= Implicit function =

Mathematical relation consisting of a multi-variable function equal to zero

In mathematics, an implicit equation is a relation of the form $R(x_1, \dots, x_n) = 0,$ where R is a function of several variables (often a polynomial). For example, the implicit equation of the unit circle is $x^2 + y^2 - 1 = 0.$

An implicit function is a function that is defined by an implicit equation, that relates one of the variables, considered as the value of the function, with the others considered as the arguments. For example, the equation $x^2 + y^2 - 1 = 0$ of the unit circle defines y as an implicit function of x, $y = \sqrt{1-x^2}$, assuming −1 ≤ x ≤ 1 and y is restricted to nonnegative values.
Some equations do not admit an explicit solution.

The implicit function theorem provides conditions under which some kinds of implicit equations define implicit functions, namely those that are obtained by equating to zero multivariable functions that are continuously differentiable.

==Examples==

===Inverse functions===
A common type of implicit function is an inverse function. Not all functions have a unique inverse function. If g is a function of x that has a unique inverse, then the inverse function of g, called g^{−1}, is the unique function giving a solution of the equation

$$y=g(x)$$

for x in terms of y. This solution can then be written as

$$x = g^{-1}(y) \,.$$

Defining g^{−1} as the inverse of g is an implicit definition. For some functions g, g^{−1}(y) can be written out explicitly as a closed-form expression — for instance, if g(x) = 2x − 1, then g^{−1}(y) = 1/2(y + 1). However, this is often not possible, or only by introducing a new notation (as in the product log example below).

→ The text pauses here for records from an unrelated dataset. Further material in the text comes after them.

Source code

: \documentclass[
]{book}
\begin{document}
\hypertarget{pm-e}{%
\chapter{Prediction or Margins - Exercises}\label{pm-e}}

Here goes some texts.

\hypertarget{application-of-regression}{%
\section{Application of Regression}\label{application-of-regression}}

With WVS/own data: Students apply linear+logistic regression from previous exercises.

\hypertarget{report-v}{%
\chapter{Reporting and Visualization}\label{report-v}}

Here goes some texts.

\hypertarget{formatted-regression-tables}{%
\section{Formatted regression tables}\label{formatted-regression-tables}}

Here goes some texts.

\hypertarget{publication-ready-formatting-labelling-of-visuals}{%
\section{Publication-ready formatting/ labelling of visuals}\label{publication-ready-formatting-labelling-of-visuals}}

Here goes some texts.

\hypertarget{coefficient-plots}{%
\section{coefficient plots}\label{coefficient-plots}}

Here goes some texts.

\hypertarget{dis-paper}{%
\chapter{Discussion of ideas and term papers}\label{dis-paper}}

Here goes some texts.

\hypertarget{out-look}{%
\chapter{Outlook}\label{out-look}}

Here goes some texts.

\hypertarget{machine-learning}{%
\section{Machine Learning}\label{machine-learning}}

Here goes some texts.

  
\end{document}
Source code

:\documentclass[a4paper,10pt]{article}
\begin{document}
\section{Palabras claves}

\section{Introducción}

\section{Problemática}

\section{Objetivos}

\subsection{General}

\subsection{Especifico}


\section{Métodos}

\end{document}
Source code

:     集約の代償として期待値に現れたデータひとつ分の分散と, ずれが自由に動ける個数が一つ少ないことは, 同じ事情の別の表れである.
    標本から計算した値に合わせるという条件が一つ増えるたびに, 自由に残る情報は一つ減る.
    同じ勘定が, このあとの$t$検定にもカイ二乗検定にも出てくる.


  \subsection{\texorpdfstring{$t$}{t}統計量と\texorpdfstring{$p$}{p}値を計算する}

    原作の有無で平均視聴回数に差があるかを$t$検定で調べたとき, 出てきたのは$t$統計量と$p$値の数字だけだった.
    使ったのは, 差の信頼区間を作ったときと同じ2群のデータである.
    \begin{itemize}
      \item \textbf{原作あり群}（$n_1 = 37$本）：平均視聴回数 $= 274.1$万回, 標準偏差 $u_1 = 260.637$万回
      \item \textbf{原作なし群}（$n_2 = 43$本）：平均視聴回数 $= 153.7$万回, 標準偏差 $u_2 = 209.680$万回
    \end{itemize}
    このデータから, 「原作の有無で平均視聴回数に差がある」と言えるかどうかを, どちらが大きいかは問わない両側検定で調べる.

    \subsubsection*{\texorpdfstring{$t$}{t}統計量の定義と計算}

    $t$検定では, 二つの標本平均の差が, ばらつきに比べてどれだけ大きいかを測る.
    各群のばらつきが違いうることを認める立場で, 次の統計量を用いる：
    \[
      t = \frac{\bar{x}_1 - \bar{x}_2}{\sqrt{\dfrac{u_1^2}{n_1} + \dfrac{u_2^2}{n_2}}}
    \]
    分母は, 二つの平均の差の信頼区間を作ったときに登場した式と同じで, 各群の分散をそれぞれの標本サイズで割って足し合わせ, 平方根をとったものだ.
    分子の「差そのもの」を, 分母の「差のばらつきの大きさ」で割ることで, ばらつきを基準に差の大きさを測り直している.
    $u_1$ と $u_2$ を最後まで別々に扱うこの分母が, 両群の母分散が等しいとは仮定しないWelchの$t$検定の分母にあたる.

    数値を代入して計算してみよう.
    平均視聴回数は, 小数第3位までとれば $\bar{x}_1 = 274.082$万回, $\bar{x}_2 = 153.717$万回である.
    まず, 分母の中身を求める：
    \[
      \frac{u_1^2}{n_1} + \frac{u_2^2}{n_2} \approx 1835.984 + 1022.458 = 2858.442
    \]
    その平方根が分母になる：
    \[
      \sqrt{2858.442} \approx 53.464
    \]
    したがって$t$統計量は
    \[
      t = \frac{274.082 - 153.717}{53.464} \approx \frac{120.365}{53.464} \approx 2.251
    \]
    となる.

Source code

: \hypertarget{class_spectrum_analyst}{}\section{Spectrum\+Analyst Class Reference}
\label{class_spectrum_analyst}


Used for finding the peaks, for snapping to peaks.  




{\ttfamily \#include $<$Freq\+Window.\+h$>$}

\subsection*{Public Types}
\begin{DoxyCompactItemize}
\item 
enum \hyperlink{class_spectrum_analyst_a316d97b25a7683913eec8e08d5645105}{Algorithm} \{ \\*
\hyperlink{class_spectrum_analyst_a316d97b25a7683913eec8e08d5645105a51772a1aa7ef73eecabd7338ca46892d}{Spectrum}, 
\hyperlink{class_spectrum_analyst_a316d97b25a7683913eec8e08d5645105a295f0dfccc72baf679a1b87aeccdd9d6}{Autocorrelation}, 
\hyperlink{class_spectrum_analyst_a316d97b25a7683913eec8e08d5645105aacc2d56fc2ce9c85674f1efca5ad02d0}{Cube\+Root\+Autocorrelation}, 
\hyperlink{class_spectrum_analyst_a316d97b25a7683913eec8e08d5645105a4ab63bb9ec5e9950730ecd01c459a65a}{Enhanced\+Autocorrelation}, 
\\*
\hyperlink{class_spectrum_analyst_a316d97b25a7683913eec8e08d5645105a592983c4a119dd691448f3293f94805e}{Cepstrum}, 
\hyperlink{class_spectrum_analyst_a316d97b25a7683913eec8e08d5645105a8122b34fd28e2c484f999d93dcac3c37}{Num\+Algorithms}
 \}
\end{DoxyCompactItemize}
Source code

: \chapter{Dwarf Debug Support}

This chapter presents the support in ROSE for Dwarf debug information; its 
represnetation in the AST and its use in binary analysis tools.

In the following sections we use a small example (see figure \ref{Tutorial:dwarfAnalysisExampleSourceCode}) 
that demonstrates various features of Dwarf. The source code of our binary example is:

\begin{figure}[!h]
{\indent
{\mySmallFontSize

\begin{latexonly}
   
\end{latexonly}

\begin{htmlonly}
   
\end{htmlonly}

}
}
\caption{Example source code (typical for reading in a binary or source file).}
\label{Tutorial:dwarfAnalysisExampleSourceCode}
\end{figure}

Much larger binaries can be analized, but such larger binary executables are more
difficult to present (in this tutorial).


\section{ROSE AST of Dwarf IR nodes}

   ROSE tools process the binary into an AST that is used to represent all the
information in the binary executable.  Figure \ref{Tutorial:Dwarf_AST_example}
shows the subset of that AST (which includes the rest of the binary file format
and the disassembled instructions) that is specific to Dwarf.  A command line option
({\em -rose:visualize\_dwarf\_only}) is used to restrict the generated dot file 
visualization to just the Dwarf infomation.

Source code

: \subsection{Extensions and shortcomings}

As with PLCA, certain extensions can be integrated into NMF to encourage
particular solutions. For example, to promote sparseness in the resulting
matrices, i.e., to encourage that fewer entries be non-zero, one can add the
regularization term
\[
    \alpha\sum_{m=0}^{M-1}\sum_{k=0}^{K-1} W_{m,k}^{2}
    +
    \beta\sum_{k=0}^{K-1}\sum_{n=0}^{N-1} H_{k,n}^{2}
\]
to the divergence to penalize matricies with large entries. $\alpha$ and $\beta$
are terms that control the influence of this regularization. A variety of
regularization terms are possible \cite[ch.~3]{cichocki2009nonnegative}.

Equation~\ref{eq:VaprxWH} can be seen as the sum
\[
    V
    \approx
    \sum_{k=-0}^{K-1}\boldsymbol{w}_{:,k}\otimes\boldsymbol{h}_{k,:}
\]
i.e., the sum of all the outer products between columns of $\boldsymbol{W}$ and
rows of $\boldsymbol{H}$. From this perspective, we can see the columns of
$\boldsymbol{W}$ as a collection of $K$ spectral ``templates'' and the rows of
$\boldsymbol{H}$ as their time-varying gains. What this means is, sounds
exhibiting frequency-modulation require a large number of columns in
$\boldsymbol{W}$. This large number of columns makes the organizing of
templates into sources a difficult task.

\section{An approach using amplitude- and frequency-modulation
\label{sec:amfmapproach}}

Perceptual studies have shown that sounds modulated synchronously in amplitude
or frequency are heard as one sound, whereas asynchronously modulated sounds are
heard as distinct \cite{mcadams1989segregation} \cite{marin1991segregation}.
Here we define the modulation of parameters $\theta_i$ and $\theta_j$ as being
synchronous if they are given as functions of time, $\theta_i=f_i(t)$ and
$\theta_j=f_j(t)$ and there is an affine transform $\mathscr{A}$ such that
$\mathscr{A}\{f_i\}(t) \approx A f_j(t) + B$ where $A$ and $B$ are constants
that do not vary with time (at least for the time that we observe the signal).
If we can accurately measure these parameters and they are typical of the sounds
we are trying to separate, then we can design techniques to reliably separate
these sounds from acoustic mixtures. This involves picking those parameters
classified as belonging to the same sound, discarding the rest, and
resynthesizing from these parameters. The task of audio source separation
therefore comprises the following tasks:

Intuitively, an inverse function is obtained from g by interchanging the roles of the dependent and independent variables.

Example: The product log is an implicit function giving the solution for x of the equation y − xe^{x} = 0.

===Algebraic functions===

An algebraic function is a function that satisfies a polynomial equation whose coefficients are themselves polynomials. For example, an algebraic function in one variable x gives a solution for y of an equation

$$a_n(x)y^n+a_{n-1}(x)y^{n-1}+\cdots+a_0(x)=0 \,,$$

where the coefficients a_{i}(x) are polynomial functions of x. This algebraic function can be written as the right side of the solution equation y = f(x). Written like this, f is a multi-valued implicit function.

Algebraic functions play an important role in mathematical analysis and algebraic geometry. A simple example of an algebraic function is given by the left side of the unit circle equation:

$$x^2+y^2-1=0 \,.$$

Solving for y gives an explicit solution:

$$y=\pm\sqrt{1-x^2} \,.$$

But even without specifying this explicit solution, it is possible to refer to the implicit solution of the unit circle equation as y = f(x), where f is the multi-valued implicit function.

While explicit solutions can be found for equations that are quadratic, cubic, and quartic in y, the same is not in general true for quintic and higher degree equations, such as

$$y^5 + 2y^4 -7y^3 + 3y^2 -6y - x = 0 \,.$$

Nevertheless, one can still refer to the implicit solution y = f(x) involving the multi-valued implicit function f.

==Caveats==
Not every equation R(x, y) = 0 implies a graph of a single-valued function, the circle equation being one prominent example. Another example is an implicit function given by x − C(y) = 0 where C is a cubic polynomial having a "hump" in its graph. Thus, for an implicit function to be a true (single-valued) function it might be necessary to use just part of the graph. An implicit function can sometimes be successfully defined as a true function only after "zooming in" on some part of the x-axis and "cutting away" some unwanted function branches. Then an equation expressing y as an implicit function of the other variables can be written.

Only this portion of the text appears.